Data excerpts
⟨

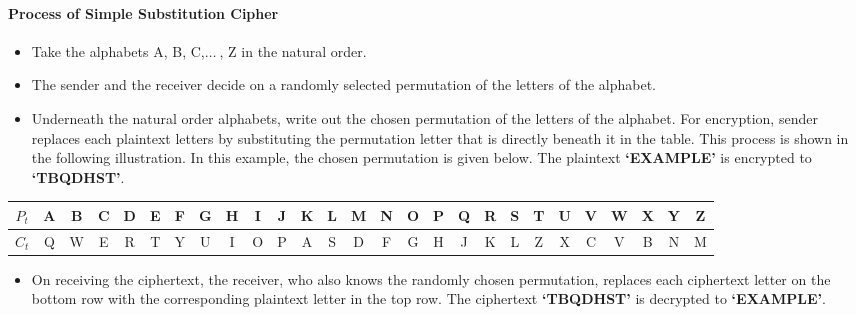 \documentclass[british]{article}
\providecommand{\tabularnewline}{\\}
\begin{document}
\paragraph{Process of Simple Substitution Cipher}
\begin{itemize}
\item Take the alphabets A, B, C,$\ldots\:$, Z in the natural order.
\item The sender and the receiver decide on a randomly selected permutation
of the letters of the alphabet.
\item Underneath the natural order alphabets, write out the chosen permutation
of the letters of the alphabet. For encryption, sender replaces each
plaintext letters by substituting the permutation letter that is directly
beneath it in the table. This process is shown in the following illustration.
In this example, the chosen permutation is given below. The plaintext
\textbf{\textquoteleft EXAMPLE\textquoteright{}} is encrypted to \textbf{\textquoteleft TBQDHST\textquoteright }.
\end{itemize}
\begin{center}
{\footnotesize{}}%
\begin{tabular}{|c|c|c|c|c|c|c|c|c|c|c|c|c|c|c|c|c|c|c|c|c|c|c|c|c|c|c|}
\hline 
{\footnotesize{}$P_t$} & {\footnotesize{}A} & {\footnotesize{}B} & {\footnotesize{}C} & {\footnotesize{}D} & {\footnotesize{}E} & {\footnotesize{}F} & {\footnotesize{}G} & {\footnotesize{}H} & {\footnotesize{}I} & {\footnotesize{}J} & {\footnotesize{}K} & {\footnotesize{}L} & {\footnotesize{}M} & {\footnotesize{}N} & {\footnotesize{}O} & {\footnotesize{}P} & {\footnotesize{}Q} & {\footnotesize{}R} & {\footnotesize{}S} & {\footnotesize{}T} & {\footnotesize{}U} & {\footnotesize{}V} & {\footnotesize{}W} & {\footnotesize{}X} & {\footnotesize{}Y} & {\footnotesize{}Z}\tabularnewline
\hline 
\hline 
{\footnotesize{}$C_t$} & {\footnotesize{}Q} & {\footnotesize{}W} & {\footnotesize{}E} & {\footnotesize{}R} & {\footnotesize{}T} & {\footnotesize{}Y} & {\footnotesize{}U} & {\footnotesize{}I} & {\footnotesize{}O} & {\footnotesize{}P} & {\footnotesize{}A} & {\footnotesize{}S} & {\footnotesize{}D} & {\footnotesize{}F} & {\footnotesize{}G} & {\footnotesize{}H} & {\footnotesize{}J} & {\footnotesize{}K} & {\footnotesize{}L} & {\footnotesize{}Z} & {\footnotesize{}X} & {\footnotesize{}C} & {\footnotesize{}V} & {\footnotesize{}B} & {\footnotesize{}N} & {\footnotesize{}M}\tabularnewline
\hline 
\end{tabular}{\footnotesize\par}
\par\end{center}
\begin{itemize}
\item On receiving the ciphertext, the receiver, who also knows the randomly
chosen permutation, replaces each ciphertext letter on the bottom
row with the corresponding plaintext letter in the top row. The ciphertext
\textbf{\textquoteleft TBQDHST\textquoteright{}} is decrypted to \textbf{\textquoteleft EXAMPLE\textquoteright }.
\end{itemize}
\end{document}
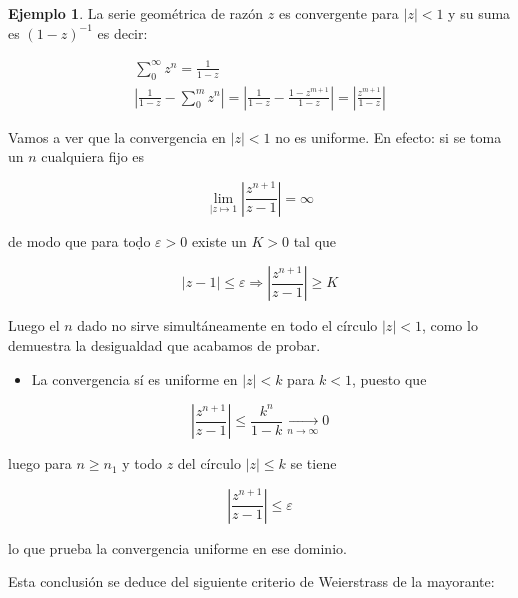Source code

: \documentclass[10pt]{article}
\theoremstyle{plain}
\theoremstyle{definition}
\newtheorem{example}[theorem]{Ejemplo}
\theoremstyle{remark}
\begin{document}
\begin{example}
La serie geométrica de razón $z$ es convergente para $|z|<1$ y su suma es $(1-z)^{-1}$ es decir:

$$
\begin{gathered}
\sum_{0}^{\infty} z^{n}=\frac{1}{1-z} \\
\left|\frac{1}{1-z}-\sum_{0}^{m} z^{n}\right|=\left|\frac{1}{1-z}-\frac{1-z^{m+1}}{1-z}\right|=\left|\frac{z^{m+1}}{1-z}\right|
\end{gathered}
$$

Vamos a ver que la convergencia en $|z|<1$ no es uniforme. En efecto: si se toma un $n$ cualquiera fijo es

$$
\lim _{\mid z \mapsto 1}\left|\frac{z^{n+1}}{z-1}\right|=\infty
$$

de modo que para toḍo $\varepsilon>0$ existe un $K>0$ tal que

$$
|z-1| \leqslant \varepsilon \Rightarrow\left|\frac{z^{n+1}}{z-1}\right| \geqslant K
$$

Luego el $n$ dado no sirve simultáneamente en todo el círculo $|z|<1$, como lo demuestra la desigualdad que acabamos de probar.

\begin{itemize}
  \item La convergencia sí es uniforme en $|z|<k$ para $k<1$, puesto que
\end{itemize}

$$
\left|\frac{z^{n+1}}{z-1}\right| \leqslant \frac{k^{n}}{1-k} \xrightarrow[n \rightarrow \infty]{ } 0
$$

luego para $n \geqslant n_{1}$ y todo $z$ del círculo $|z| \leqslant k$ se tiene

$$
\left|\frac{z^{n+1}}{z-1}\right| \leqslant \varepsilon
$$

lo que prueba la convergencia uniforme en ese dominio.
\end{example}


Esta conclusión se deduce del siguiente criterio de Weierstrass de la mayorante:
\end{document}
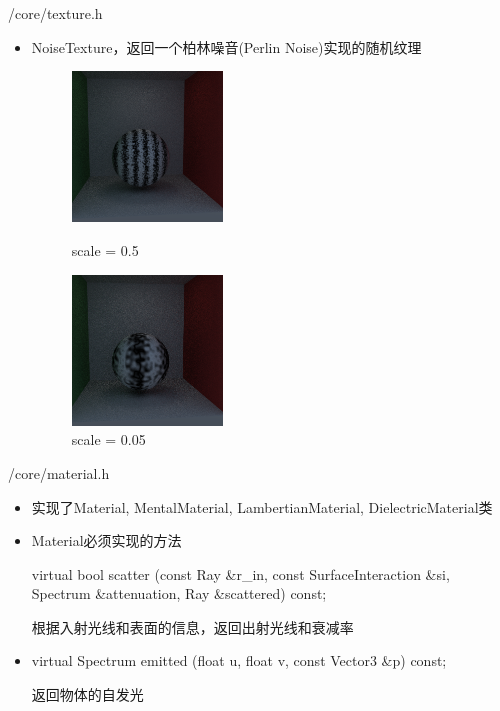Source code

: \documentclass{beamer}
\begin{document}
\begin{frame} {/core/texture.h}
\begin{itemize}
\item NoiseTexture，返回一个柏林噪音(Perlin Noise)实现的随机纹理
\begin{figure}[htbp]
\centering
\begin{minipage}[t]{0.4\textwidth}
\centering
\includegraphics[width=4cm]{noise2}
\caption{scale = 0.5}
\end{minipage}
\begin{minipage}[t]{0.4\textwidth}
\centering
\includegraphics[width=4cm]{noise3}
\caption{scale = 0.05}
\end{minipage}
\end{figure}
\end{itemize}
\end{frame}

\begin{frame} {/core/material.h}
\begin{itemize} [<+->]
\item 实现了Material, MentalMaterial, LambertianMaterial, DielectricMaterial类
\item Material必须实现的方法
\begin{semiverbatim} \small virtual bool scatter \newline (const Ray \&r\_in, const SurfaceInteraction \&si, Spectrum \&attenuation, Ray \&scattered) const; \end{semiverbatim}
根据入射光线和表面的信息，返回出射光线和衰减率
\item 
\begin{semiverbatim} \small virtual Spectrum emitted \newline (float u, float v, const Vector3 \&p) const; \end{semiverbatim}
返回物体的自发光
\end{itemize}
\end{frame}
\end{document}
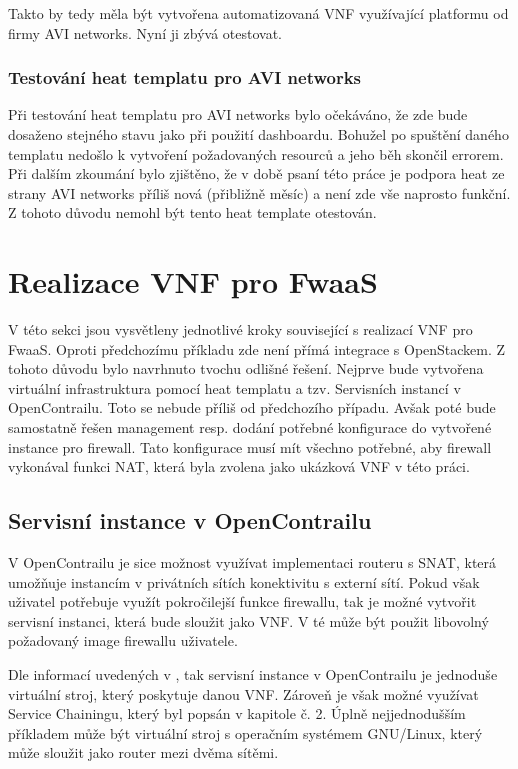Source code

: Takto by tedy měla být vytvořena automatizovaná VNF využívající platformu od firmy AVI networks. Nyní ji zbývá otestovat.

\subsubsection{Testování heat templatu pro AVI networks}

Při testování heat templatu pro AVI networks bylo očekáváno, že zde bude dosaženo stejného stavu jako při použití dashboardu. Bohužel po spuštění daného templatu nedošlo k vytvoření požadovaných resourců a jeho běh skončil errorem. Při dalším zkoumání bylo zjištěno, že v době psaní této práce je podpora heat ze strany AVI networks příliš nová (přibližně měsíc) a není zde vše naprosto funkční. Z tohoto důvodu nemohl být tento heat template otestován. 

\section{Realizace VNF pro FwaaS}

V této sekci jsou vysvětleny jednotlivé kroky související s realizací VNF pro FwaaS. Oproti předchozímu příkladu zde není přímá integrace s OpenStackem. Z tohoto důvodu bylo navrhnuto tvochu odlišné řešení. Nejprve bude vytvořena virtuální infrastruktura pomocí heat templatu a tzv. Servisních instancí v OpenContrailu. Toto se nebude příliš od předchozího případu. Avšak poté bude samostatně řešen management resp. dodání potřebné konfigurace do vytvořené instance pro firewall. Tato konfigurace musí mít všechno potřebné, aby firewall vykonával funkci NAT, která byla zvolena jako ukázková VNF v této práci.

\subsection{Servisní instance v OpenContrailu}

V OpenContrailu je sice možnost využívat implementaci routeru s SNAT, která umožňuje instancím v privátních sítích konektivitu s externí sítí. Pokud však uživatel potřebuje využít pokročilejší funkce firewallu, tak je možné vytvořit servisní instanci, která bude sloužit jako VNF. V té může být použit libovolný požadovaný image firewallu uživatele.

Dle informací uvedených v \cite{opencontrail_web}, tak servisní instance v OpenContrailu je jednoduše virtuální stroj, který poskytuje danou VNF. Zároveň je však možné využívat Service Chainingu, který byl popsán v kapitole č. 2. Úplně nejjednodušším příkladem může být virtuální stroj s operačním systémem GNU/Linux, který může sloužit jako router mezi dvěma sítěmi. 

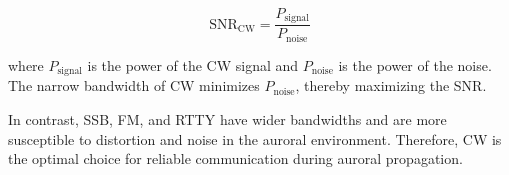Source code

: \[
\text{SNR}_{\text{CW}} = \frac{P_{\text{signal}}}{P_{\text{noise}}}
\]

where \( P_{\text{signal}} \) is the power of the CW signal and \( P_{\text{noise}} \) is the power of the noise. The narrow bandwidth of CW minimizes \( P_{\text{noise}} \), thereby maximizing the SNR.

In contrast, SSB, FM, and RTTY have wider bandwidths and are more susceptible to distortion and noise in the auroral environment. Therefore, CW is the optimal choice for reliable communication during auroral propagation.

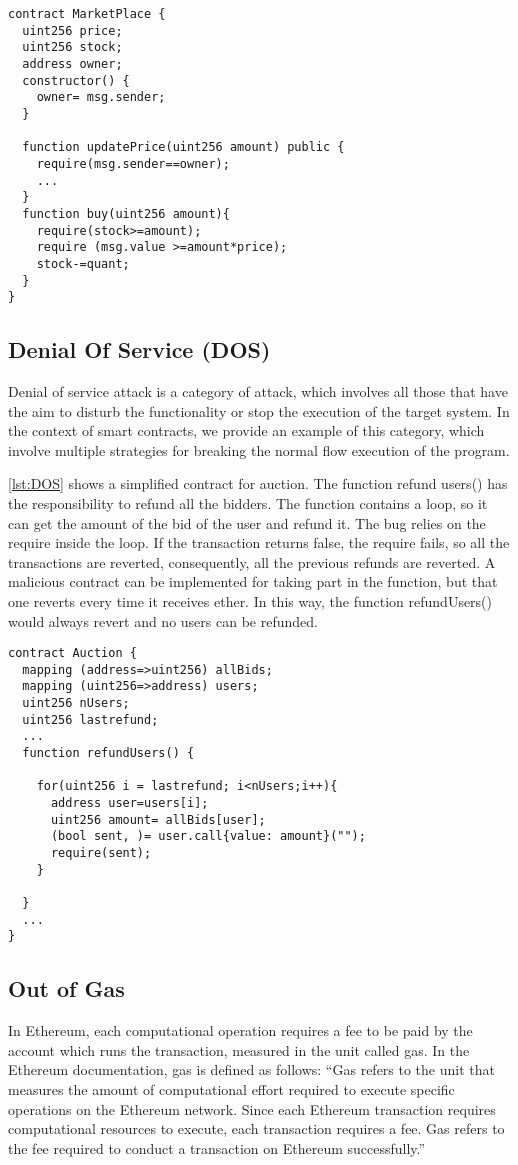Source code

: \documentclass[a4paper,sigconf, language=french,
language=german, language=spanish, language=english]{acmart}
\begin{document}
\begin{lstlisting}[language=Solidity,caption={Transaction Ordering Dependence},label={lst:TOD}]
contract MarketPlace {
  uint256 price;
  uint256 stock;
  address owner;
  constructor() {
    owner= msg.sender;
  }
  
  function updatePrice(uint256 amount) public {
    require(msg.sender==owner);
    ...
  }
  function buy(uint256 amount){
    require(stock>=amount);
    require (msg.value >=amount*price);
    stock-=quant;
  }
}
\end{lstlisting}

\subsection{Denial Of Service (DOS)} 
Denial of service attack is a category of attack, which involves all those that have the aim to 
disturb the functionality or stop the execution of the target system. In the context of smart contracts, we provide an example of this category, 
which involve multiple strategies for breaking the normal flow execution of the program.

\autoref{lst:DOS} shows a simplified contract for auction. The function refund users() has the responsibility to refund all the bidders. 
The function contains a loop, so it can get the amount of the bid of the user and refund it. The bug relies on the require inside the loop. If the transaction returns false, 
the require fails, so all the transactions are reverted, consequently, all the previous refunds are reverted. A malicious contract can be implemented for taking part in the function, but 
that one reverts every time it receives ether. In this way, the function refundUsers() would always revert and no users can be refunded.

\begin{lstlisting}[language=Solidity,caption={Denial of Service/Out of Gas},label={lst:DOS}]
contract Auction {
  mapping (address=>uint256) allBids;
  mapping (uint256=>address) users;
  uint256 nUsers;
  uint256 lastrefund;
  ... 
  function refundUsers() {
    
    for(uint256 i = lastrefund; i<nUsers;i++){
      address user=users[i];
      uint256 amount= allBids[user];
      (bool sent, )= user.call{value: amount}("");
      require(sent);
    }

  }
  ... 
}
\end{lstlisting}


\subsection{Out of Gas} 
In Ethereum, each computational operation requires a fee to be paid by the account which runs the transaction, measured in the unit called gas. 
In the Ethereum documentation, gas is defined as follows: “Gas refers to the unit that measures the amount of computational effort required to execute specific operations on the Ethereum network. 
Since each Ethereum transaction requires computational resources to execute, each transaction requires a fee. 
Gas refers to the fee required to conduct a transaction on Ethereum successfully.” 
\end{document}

⟩

WHAT YOU HAVE TO DO →
Return, from the data, each line that has the word "bylo" in it.

SOLVED PROBLEM →
Při testování heat templatu pro AVI networks bylo očekáváno, že zde bude dosaženo stejného stavu jako při použití dashboardu. Bohužel po spuštění daného templatu nedošlo k vytvoření požadovaných resourců a jeho běh skončil errorem. Při dalším zkoumání bylo zjištěno, že v době psaní této práce je podpora heat ze strany AVI networks příliš nová (přibližně měsíc) a není zde vše naprosto funkční. Z tohoto důvodu nemohl být tento heat template otestován. 
V této sekci jsou vysvětleny jednotlivé kroky související s realizací VNF pro FwaaS. Oproti předchozímu příkladu zde není přímá integrace s OpenStackem. Z tohoto důvodu bylo navrhnuto tvochu odlišné řešení. Nejprve bude vytvořena virtuální infrastruktura pomocí heat templatu a tzv. Servisních instancí v OpenContrailu. Toto se nebude příliš od předchozího případu. Avšak poté bude samostatně řešen management resp. dodání potřebné konfigurace do vytvořené instance pro firewall. Tato konfigurace musí mít všechno potřebné, aby firewall vykonával funkci NAT, která byla zvolena jako ukázková VNF v této práci.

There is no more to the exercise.